Report, as a single figure, how many lines in the records below include "crawled".

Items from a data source
%%

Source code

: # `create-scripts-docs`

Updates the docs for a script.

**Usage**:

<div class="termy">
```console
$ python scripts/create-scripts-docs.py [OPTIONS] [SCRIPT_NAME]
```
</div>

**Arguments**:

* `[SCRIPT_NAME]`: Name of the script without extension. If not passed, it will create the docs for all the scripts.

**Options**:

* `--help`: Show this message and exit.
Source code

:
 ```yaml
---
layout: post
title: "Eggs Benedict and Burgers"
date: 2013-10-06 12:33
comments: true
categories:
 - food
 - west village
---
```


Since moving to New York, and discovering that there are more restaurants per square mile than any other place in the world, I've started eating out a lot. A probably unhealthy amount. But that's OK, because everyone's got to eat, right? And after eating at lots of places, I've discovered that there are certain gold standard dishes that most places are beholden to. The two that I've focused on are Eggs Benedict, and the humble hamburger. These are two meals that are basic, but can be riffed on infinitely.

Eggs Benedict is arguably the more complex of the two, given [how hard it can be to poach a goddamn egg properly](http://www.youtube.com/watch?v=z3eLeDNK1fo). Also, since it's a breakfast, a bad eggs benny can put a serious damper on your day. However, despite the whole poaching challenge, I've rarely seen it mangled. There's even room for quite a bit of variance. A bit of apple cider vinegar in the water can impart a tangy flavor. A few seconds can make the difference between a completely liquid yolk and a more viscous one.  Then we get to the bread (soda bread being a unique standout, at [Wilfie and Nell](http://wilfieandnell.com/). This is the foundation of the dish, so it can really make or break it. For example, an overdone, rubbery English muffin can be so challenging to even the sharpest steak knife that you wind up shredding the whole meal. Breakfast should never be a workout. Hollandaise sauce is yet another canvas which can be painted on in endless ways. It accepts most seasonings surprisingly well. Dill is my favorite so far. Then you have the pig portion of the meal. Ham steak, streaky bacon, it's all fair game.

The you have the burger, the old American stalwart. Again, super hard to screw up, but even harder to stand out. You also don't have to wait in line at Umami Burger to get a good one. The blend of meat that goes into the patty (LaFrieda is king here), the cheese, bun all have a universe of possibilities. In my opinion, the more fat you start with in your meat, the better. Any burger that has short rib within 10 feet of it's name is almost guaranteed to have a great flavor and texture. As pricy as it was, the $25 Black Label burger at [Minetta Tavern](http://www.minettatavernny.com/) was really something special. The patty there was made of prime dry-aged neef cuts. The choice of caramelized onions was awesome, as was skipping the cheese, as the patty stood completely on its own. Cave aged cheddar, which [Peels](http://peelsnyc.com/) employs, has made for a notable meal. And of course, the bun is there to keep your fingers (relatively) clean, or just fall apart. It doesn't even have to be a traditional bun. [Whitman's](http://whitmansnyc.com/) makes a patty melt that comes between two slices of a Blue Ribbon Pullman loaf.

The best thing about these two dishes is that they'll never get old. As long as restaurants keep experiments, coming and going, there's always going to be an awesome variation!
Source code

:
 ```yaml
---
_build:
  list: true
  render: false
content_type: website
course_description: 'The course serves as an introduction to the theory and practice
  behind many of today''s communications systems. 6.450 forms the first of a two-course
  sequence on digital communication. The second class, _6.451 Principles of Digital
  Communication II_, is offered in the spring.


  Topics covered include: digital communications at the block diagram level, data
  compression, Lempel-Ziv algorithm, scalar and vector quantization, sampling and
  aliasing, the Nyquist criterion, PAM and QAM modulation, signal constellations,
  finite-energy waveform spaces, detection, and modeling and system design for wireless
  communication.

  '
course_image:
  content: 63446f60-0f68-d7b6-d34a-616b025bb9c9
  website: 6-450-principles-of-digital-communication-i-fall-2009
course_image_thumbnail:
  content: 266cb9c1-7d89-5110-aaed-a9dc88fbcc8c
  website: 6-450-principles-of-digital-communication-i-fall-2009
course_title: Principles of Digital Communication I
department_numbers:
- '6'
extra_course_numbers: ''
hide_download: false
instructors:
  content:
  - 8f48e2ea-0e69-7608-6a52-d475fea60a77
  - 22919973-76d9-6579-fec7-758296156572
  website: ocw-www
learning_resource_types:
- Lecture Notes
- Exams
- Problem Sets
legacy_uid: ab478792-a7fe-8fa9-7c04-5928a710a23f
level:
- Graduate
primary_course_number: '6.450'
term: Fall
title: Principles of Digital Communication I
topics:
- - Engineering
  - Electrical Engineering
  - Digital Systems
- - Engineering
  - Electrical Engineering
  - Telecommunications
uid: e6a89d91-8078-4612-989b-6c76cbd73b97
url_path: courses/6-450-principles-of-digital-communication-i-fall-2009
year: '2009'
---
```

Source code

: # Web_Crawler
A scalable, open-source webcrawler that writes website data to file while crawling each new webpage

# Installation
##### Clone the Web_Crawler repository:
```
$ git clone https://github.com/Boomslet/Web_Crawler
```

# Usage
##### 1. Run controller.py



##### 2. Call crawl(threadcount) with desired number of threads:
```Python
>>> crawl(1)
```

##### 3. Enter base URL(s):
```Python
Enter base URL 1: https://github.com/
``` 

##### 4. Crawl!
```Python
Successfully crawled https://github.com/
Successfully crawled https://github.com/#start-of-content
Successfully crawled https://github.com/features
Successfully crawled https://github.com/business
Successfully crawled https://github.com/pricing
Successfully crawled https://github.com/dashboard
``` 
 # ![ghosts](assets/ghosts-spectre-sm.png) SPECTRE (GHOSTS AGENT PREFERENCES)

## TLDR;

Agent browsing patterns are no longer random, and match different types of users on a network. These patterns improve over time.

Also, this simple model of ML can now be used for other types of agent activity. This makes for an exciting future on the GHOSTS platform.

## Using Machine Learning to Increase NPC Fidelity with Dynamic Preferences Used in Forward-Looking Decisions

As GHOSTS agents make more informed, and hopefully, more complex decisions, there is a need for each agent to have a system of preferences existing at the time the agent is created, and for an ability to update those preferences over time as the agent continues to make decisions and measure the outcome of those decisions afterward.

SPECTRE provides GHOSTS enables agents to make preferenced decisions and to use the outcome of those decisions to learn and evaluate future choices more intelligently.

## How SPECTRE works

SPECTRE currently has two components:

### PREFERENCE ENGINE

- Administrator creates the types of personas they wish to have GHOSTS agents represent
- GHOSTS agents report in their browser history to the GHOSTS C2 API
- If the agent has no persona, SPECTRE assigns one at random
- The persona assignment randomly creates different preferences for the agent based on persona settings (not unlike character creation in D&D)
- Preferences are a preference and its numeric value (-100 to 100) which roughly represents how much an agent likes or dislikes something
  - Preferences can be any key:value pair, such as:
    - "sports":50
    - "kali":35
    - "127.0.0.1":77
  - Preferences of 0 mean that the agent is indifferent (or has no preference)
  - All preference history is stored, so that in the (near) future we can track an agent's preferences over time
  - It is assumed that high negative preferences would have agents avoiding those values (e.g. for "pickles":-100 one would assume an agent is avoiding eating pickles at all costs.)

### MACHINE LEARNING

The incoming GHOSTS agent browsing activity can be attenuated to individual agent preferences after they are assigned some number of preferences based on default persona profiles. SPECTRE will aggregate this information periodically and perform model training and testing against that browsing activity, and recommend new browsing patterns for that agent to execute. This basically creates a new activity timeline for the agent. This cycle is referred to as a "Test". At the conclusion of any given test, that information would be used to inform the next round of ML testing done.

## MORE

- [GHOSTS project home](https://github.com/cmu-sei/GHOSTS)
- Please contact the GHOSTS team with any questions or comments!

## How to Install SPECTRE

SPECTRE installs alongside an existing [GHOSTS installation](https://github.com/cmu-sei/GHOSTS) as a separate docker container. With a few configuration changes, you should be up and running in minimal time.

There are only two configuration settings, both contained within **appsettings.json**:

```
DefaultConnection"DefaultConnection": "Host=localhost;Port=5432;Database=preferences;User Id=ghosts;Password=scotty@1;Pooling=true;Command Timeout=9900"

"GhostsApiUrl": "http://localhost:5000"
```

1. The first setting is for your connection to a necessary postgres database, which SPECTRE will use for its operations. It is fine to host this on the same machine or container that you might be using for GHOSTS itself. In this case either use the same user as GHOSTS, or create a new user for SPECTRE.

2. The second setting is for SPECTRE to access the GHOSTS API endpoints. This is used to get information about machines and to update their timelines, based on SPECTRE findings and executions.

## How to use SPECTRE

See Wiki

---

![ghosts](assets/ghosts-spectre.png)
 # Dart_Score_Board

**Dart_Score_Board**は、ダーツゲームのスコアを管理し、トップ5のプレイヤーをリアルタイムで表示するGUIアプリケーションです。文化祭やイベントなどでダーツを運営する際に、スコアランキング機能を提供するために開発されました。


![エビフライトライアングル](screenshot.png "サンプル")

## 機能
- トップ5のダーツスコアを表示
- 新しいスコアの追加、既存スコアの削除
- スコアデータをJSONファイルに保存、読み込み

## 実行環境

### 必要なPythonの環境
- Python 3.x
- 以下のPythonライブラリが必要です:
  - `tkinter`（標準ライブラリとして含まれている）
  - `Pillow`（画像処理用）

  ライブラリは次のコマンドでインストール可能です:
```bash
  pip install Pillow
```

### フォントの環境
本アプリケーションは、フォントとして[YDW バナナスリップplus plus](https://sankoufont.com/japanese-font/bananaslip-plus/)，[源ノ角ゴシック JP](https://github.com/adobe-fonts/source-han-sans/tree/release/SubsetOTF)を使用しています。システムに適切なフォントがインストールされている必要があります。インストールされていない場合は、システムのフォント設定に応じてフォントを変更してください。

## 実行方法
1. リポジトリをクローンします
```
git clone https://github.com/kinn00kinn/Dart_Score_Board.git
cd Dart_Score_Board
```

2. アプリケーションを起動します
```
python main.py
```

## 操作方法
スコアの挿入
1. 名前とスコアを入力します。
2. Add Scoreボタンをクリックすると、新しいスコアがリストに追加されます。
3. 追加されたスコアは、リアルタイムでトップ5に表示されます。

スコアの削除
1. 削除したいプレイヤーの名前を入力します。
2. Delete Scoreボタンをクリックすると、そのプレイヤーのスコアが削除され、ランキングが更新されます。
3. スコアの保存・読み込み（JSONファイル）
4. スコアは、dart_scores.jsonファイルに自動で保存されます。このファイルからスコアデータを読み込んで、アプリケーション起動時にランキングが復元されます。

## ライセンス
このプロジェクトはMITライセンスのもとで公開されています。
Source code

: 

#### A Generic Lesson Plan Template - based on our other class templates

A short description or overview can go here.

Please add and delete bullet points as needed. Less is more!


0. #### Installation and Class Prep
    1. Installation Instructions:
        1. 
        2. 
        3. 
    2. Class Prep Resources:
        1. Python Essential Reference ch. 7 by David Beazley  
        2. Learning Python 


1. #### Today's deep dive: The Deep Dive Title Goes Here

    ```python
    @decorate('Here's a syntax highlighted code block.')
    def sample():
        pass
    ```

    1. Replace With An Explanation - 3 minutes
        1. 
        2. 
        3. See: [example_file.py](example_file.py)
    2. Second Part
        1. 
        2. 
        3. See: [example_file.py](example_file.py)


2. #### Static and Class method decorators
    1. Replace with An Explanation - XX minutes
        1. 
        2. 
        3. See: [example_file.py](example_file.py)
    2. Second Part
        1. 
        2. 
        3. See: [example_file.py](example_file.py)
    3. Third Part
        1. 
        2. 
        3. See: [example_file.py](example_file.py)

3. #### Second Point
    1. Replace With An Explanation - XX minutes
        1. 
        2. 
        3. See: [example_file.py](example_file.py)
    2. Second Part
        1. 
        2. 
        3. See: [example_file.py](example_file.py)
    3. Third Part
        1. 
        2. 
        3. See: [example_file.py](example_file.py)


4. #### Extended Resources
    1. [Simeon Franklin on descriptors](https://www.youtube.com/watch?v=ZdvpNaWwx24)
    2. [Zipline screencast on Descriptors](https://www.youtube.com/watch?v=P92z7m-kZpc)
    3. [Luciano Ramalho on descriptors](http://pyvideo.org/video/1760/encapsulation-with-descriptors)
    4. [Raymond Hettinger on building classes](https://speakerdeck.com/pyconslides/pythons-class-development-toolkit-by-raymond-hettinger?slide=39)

%%

**Your response**
6